Inverse Graphics GAN: Learning to Generate 3D Shapes from Unstructured 2D Data
Sebastian Lunz, Yingzhen Li, Andrew Fitzgibbon, Nate Kushman
TL;DR
The paper tackles learning 3D shape distributions from unstructured 2D images by introducing IG-GAN, which uses an off-the-shelf non-differentiable renderer coupled with a neural proxy renderer and a discriminator-output matching loss to enable gradient-based training on voxel representations. By jointly training a 3D voxel generator, a neural renderer, and a discriminator, IG-GAN can exploit realistic shading, lighting, and textures from industrial renderers while circumventing non-differentiability. The approach yields superior 2D image realism (FID) across ShapeNet categories and natural images, with ablations showing the importance of DOM and thoughtful pretraining. This method demonstrates a scalable path to high-quality 3D generation from abundant 2D data and points toward incorporating richer rendering effects in the future.
Abstract
Recent work has shown the ability to learn generative models for 3D shapes from only unstructured 2D images. However, training such models requires differentiating through the rasterization step of the rendering process, therefore past work has focused on developing bespoke rendering models which smooth over this non-differentiable process in various ways. Such models are thus unable to take advantage of the photo-realistic, fully featured, industrial renderers built by the gaming and graphics industry.

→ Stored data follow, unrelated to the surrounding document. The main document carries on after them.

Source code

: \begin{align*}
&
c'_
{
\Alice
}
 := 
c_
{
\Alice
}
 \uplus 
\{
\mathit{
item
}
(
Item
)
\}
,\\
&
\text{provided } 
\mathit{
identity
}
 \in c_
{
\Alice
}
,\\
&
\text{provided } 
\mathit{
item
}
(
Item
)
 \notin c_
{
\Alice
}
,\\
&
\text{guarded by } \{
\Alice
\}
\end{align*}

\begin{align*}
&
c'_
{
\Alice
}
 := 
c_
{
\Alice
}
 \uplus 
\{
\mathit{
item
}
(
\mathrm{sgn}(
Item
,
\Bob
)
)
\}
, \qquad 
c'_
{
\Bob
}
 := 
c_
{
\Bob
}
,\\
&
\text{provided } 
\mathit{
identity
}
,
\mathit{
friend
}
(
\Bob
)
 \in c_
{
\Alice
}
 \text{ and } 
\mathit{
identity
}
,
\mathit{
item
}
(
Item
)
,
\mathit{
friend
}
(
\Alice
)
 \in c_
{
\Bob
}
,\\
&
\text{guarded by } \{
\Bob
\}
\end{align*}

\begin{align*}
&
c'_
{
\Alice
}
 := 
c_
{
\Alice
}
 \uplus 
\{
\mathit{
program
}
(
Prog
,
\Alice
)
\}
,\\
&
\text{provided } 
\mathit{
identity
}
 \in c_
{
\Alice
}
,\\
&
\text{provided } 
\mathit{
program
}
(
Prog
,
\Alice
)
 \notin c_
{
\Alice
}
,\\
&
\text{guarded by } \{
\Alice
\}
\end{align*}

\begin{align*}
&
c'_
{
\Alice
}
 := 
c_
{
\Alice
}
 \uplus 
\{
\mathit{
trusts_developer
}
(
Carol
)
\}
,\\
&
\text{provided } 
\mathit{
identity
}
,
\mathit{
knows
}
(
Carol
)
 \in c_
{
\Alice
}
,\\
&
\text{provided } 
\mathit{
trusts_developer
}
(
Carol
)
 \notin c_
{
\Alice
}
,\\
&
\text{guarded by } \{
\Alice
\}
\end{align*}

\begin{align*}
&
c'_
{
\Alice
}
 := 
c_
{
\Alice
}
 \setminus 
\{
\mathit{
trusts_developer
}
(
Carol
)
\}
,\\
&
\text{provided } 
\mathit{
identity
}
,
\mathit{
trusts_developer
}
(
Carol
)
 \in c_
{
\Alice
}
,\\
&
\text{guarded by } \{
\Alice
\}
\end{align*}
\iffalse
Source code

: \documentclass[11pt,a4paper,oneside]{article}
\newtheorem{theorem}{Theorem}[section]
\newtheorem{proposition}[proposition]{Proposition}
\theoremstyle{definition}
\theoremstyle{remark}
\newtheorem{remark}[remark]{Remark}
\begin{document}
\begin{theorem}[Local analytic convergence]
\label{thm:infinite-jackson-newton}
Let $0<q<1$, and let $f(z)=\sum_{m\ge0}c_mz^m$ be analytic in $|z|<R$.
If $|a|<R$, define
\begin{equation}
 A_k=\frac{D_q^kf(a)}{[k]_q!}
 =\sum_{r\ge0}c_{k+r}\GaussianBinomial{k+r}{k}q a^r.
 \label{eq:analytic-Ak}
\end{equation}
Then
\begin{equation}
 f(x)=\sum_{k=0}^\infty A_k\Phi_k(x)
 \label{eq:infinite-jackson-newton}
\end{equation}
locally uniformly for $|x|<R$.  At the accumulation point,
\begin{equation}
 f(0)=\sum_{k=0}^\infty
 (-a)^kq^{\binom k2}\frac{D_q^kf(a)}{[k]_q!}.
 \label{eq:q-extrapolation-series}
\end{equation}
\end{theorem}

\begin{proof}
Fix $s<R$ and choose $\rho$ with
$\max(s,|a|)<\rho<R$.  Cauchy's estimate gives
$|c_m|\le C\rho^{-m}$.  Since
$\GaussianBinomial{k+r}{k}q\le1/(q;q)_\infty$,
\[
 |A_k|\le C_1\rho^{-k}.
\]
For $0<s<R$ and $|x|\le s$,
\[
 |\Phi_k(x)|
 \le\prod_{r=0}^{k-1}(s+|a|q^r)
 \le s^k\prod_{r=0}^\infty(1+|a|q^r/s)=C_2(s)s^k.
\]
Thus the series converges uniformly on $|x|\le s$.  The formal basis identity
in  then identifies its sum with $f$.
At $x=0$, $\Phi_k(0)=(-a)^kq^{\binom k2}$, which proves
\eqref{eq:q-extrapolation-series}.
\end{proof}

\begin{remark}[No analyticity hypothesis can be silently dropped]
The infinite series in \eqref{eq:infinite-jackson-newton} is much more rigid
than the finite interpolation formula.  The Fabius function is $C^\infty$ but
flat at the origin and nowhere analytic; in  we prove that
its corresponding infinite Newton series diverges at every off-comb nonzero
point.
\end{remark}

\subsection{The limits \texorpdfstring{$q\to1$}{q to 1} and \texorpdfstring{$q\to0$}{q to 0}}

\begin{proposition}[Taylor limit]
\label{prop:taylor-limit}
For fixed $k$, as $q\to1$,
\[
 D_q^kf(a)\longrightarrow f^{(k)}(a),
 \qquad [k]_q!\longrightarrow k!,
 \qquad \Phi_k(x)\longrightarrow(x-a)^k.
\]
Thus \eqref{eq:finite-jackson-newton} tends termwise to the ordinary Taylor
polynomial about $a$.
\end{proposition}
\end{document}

In this paper we introduce the first scalable training technique for 3D generative models from 2D data which utilizes an off-the-shelf non-differentiable renderer. To account for the non-differentiability, we introduce a proxy neural renderer to match the output of the non-differentiable renderer. We further propose discriminator output matching to ensure that the neural renderer learns to smooth over the rasterization appropriately. We evaluate our model on images rendered from our generated 3D shapes, and show that our model can consistently learn to generate better shapes than existing models when trained with exclusively unstructured 2D images.